Na semana passada, a FCC, comissão que regula as telecomunicações nos EUA, decidiu que o serviço de Internet, naquele país, não é um serviço público essencial, mas sim de interesse privado. Isso pode ocasionar no futuro, entre outros efeitos, o fim da neutralidade de rede, com as operadoras eventualmente cobrando pelo tráfego gerado pelos provedores de conteúdo (Google, Netflix, Facebook etc). A decisão norte-americana deve gerar impactos no Brasil de ordem político-regulatória, econômica e jurídica, aponta o advogado especialista em direito digital Rafael Pellon, do escritório FAS Advogados.

Para entender tais impactos é preciso lembrar, antes de mais nada, que a topografia da Internet é toda interligada. O consumidor brasileiro, por exemplo, consome muito conteúdo de sites que estão hospedados no exterior, como Facebook, YouTube e Netflix. "Com tantos serviços hospedados nos EUA, qualquer mudança regulatória lá afeta o mundo inteiro", comenta. Se por acaso as operadoras norte-americanas decidirem cobrar dos provedores de conteúdo uma taxa pelo uso da sua infraestrutura, uma das consequências será o investimento em data centers e redes de distribuição de conteúdo (CDNs, na sigla em inglês) locais, prevê Pellon. Ou seja, para garantir uma boa qualidade de seus serviços no Brasil e em vários outros países do mundo, os principais provedores provavelmente investiriam em infraestrutura local, para dependerem menos dos acordos com as operadoras. Outra possível consequência é a valorização de players locais de Internet, reduzindo o protagonismo norte-americano.

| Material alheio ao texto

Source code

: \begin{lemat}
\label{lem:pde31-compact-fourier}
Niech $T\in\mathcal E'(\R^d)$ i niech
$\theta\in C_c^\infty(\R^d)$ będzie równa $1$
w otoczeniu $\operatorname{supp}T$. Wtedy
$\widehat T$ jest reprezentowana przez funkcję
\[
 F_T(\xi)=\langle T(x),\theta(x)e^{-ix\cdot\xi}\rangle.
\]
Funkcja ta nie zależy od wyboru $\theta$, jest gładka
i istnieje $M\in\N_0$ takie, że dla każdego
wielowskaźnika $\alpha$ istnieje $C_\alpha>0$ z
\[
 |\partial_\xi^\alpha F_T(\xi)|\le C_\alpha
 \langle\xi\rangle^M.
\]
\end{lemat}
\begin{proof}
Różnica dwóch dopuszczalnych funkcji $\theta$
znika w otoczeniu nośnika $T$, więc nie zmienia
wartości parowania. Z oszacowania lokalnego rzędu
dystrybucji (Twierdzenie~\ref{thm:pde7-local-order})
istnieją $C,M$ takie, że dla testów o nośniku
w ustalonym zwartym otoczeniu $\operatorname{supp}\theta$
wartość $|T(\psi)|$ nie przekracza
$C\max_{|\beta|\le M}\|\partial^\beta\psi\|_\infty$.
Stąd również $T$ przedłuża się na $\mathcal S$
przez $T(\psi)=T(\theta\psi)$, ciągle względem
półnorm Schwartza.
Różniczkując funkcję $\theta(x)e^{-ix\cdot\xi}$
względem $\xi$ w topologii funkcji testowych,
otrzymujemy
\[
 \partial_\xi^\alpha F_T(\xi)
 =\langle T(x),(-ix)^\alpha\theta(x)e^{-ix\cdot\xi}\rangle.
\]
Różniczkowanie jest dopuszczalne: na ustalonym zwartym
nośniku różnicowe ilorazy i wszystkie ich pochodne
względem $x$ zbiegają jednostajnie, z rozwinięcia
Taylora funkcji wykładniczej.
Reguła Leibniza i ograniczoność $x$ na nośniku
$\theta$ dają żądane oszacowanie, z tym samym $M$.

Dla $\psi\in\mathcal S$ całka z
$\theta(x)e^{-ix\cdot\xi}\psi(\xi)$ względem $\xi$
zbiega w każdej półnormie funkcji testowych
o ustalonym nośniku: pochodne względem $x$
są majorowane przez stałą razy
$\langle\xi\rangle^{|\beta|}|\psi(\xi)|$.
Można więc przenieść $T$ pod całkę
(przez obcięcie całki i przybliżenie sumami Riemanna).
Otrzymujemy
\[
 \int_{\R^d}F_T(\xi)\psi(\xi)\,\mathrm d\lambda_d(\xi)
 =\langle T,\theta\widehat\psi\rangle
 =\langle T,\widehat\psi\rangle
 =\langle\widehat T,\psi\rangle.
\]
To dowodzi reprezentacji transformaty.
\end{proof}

Outro efeito, este de ordem político-regulatória, é uma rediscussão do Marco Civil da Internet, no âmbito do Congresso Nacional, prevê o advogado. "O Marco Civil foi aprovado de maneira emocional, por causa do escândalo do Snowden e da espionagem de líderes internacionais, incluindo a ex-presidente Dilma Rousseff. Só que a sensação é de que a briga não terminou. O assunto vai voltar com novos rounds de disputa. Por exemplo: será que Internet das Coisas precisa de neutralidade?", comenta Pellon.

Por sua vez, do ponto de vista jurídico, se houver alterações nos termos de serviços nos EUA que afetem a privacidade do usuário isso pode gerar conflitos com a lei brasileira, provocando processos na Justiça.

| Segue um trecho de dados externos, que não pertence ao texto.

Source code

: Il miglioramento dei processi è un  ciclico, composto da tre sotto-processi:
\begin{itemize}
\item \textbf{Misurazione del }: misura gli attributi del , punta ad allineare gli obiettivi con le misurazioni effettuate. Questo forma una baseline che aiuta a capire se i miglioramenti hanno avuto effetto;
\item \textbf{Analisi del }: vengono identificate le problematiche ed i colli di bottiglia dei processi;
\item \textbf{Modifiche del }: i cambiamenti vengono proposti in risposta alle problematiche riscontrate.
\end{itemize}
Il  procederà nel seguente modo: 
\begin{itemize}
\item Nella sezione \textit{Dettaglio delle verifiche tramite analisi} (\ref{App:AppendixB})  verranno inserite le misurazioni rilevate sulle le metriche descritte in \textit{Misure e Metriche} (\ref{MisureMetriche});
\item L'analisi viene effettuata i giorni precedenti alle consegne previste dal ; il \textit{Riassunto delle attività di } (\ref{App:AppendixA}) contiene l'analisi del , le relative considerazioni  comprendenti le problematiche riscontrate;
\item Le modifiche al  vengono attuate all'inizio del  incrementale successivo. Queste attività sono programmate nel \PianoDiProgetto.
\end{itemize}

De todo modo, o especialista lembra que é preciso aguardar se as mudanças vão mesmo entrar em vigor, porque estão sendo contestadas na Justiça norte-americana.

Pública ou privada?

Para Pellon, a grande discussão no mundo digital ao longo dos próximos cinco anos será o seguinte: afinal, a Internet é um serviço público ou privado? Ele faz uma comparação com os correios. Em seu começo, nos EUA, eram um serviço privado, mas ganhou tanta importância na sociedade que foi transformado em público, porque não era seguro que permanecesse nas mãos de poucos prestadores privados. "Seria a Internet os correios do século 21?", pergunta o advogado.

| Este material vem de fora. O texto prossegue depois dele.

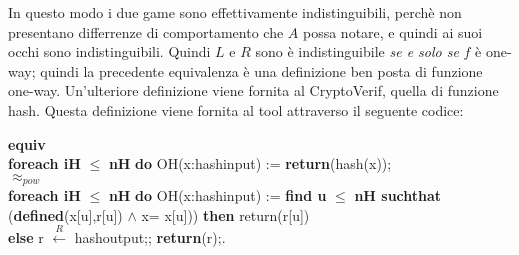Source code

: \documentclass[a4paper,openright,twoside,12pt]{report}
\newcommand{\foreach}[2]{\textbf{foreach #1} $\leq$ \textbf{#2} \textbf{do}}
\newcommand{\return}[1]{\textbf{return}(#1);}
\newcommand{\setR}[2]{#1 $\xleftarrow{R}$ #2;}
\newcommand{\find}[6]{\textbf{find #1} $\leq$ \textbf{#2 suchthat} (\textbf{defined}(#3) $\wedge$ #4)) \textbf{then} #5 \\ \textbf{else} #6}
\newcommand{\equiva}{\textbf{equiv}}
\begin{document}
In questo modo i due game sono effettivamente indistinguibili, perch\`e non presentano differrenze di comportamento che $A$ possa notare, e quindi ai suoi occhi sono indistinguibili.
Quindi $L$ e $R$ sono \`e indistinguibile \emph{se e solo se} $f$ \`e one-way; quindi la precedente equivalenza \`e una definizione ben posta di funzione one-way.
Un'ulteriore definizione viene fornita al CryptoVerif, quella di funzione hash. Questa definizione viene fornita al tool attraverso il seguente codice:

 \equiva \\ 
  \foreach{iH}{nH} OH(x:hashinput) := \return{hash(x)}\\
    \textbf{$\approx _{pow}$}\\  
     \foreach{iH}{nH} OH(x:hashinput) :=
   \find{u}{nH}{x[u],r[u]}{x= x[u]}{return(r[u])}{\setR{r}{hashoutput}; \return{r}.}
 
\end{document}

"A indústria de massa tende a se concentrar. Ou você deixa, mas reforça a regulação, ou reforça as regras antitruste", comenta. Nos EUA, o mercado de Internet seu concentrou, o que justificaria a intervenção regulatória. No Brasil, por outro lado, ao menos por enquanto, prevalece a competição, inclusive entre redes móveis e fixas, ressalta Pellon.